Veo por un facebook ajeno, que Gerard Piqué Bernabeu se ha dejado bigote. La metafísica puede que haya muerto en nuestra época, el arte, la religión también, quién sabe, pero lo que es clarinete es que el bigote sí ha muerto, que su existencia fue segada de la faz de la tierra en el camino a los 90.
Y es así, la vida bigotera bien no tenía nada que ver con estos decenios dejados, era en parte su antiesencia. El bigote era el vello en portada, el "Wanted" de la cruzada por la extinción del pelo, el subrayado pelurcio de la cara, la cutrez mustachil setentera estampada en el jeto. Era como un atentado a la estilización, a la modernidad, el unicejo de la expresión.

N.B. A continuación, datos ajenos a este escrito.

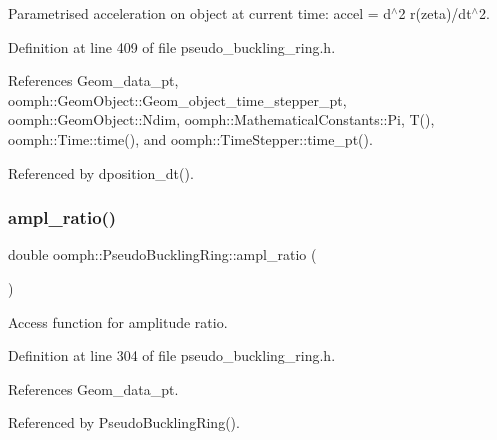 Parametrised acceleration on object at current time\+: accel = d$^\wedge$2 r(zeta)/dt$^\wedge$2. 



Definition at line 409 of file pseudo\+\_\+buckling\+\_\+ring.\+h.



References Geom\+\_\+data\+\_\+pt, oomph\+::\+Geom\+Object\+::\+Geom\+\_\+object\+\_\+time\+\_\+stepper\+\_\+pt, oomph\+::\+Geom\+Object\+::\+Ndim, oomph\+::\+Mathematical\+Constants\+::\+Pi, T(), oomph\+::\+Time\+::time(), and oomph\+::\+Time\+Stepper\+::time\+\_\+pt().



Referenced by dposition\+\_\+dt().

\mbox{\label{classoomph_1_1PseudoBucklingRing_ade2881e77f7cf0be26970c78c70d3a4d}} 
\subsubsection{\texorpdfstring{ampl\+\_\+ratio()}{ampl\_ratio()}}
{\footnotesize\ttfamily double oomph\+::\+Pseudo\+Buckling\+Ring\+::ampl\+\_\+ratio (\begin{DoxyParamCaption}{ }\end{DoxyParamCaption})\hspace{0.3cm}{\ttfamily [inline]}}



Access function for amplitude ratio. 



Definition at line 304 of file pseudo\+\_\+buckling\+\_\+ring.\+h.



References Geom\+\_\+data\+\_\+pt.



Referenced by Pseudo\+Buckling\+Ring().

\mbox{\label{classoomph_1_1PseudoBucklingRing_aa11d7bbd2d01a646200e8719e61ad09a}}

Todos los afeitantes universales, todos los mozos alguna vez tras el golpeo de la cuchilla contra la porcelana, o tras disparar el soplido a la máquina de afeitar, hemos flirteado con un look bigotero, hemos inmortalizado la osadía como Piqué, más por el chascarrillo, y hemos votado no al bigote luego en esta mayoría absoluta de nuestros tiempos, segando al susodicho.
Todos tenemos dentro un bigote al cual no ha llegado su tiempo, su revolución, su estallido estético. El imberbe gana al hirsuto por goleada. Un bigotudo es un revolucionario hoy en día, un mostachudo un cocinero mejicano que nunca ha leído a Nietzsche. Es una era abigotal, depilatoria, bebeculera.

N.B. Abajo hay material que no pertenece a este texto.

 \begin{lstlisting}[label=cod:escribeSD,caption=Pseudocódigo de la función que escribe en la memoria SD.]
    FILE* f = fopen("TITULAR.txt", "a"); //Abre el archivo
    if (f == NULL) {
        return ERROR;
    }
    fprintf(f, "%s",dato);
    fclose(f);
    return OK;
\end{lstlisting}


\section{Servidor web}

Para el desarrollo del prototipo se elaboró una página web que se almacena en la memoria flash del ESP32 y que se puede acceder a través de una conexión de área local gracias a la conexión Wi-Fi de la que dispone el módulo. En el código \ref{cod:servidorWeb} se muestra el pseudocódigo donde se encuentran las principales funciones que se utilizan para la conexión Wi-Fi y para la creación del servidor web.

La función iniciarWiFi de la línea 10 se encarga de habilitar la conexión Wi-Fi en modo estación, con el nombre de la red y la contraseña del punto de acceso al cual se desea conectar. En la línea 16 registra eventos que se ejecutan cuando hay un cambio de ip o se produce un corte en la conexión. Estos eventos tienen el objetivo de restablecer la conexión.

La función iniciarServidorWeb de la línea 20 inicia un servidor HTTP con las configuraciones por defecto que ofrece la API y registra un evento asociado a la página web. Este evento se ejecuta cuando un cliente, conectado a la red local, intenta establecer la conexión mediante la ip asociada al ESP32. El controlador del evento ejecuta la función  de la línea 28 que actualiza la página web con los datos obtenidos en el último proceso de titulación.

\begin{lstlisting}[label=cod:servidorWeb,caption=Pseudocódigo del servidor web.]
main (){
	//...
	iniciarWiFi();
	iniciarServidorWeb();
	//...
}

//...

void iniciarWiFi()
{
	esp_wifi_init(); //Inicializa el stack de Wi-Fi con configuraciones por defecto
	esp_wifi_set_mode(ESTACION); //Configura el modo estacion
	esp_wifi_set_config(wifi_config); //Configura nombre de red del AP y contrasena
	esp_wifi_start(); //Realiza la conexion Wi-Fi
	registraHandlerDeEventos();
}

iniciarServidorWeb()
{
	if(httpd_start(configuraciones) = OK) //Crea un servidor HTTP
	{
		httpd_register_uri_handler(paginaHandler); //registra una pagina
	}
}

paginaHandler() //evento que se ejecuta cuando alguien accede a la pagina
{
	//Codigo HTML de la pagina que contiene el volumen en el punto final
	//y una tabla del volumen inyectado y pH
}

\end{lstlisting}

Tal vez un piloso labial superior vuelva a ser tendencia y de repente se ennoblezca, como en su día las patillas retornaron y se volvieron cool para quedarse y extraer depuración al lapso de los ochenta.
Dudo que lo consiga el bigote fino, el sutil, aquel que en alguien alrededor de los veinte catapulta al ridículo inmediato, veáse Theo el hijo de Bill Cosby y su aberración biográfica indeleble. El bigote en el adolescente siempre ha sido un enemigo, que en los casos más extremos requiere la intervención del agua oxigenada o si empeora la del trabajador social.
Si llama a la puerta el pródigo bigote, será uno con cuerpo, grotesco, afirmándose de nuevo tras el ostracismo. En la convención republicana de bigotes del nuevo mundo, que también la hay, sus señorías mustachiles elegirán a un representante atrevido, labrado, con cierto relieve, reviviendo con nostalgia el icono vigente de Tom Shelleck.
Quizás a esta mascarada le falta una operación estética de madurez impostada, un turno de masculinidad, y una reconciliación con versiones pasadas de la máscara.